Une toile où s’immerger comme en un paysage, à arpenter, à surveiller dans ses infinis changements. Formé à la Villa Arson, à Nice, et aujourd’hui installé à Paris, le jeune peintre n’a de cesse de réinventer son médium. Héritier de l’abstraction américaine et de ses vastes horizons en all-over, mais aussi du romantisme allemand et de son sentiment de sublime, il « jongle toujours avec le tableau comme avec un paysage en soi, mais aussi comme la représentation d’un paysage, toujours dans ce va-et-vient.
J’ai commencé en peignant des ciels, et peu à peu je me suis dégagé de cette origine, pour aller vers la sensation, le sentiment ».

Méfiant à l’égard de tout motif, même s’il lui arrive d’insérer des bribes de réalité dans ses oeuvres, il s’attelle à une vaste problématique : « travailler le sujet même de la peinture, la matière ». Fasciné par l’invention constante de la Renaissance, sans jamais revendiquer faire « de la peinture pour la peinture », il imagine constamment de nouveaux outils. Dernière trouvaille en date, une sorte « d’imprimante à main », qu’il est en train d’expérimenter et décrite ainsi : « Je travaille d’abord une peinture très épaisse, 15 litres dispersés sur une surface de 1,5 mètre sur 1,5 mètre. Les différentes peintures mélangent leur chimie et créent des cratères et des failles. Je prends ce premier résultat en photo, puis je réimprime l’image en bitmap sur la matière même, avec une imprimante dépiautée et ajustée d’une poignée que je passe à la main sur la surface ». Ce qui permet à la machine d’imprimer dans les recoins les plus profonds, et à l’artiste « de travailler sur toutes les erreurs imposées par mon corps à cet outil à l’origine parfait, et de jouer sur le manque de netteté ». Le tout agrémenté d’un hommage direct à Polke. Afin de répondre à « son léger problème de peindre une image », Jérôme Robbe a aussi beaucoup travaillé avec des surfaces miroir, « manière de faire entrer l’image dans la peinture en jouant des reflets du spectateur ».
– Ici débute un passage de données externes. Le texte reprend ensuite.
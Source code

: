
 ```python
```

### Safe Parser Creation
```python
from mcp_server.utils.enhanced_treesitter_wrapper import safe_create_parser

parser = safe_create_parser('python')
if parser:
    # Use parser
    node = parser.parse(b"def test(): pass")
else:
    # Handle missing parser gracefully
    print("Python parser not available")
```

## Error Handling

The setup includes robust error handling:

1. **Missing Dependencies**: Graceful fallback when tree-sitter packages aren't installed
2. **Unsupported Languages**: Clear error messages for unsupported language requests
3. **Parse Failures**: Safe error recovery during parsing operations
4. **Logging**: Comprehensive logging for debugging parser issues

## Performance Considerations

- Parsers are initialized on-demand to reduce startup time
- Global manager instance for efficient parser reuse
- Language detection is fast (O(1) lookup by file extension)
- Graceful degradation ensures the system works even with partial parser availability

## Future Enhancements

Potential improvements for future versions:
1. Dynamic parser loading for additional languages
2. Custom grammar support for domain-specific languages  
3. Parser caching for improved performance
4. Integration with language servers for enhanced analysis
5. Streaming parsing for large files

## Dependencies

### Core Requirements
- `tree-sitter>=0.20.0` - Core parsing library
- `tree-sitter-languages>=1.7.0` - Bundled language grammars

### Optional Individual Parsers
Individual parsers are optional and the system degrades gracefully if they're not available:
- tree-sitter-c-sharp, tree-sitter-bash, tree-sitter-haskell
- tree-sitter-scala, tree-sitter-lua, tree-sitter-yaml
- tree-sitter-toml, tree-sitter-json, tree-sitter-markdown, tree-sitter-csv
Mais il a dérogé deux fois à son habitude. La première en insérant dans une série des images des pionniers européens partis

à la conquête de l’Ouest : « Des découvreurs de territoires, qui faisaient écho à ma conception de la toile comme territoire ». Et une deuxième fois en utilisant des tatouages de prisonniers russes : « Je travaillais des glacis à l’ancienne, méthode assez méconnue, et je cherchais une image un peu secrète quand je suis tombé sur les tatouages de ces criminels, pleins de sens cachés, de références cryptées ou mystiques ». Il prolonge aujourd’hui cette recherche en travaillant sur une initiative du Mac/Val à Vitry-sur-Seine, avec des détenus de la prison de Fresnes. « Je les ai rencontrés récemment et nous avons lancé un projet d’un an ensemble. À travers des discussions les plus intimes possibles, nous allons faire remonter leurs images, celles qui n’ont de sens que pour eux, puis selon leurs directives, de motif, de couleur, de processus, je serai l’exécutant de leur imaginaire », témoigne l’artiste. Un protocole passionnant, qui fera à terme l’objet d’un ouvrage, et dont l’artiste reversera la moitié des droits tirés des ventes à l’association de détenus, « afin que d’autres projets comme celui-ci soient encore possibles ».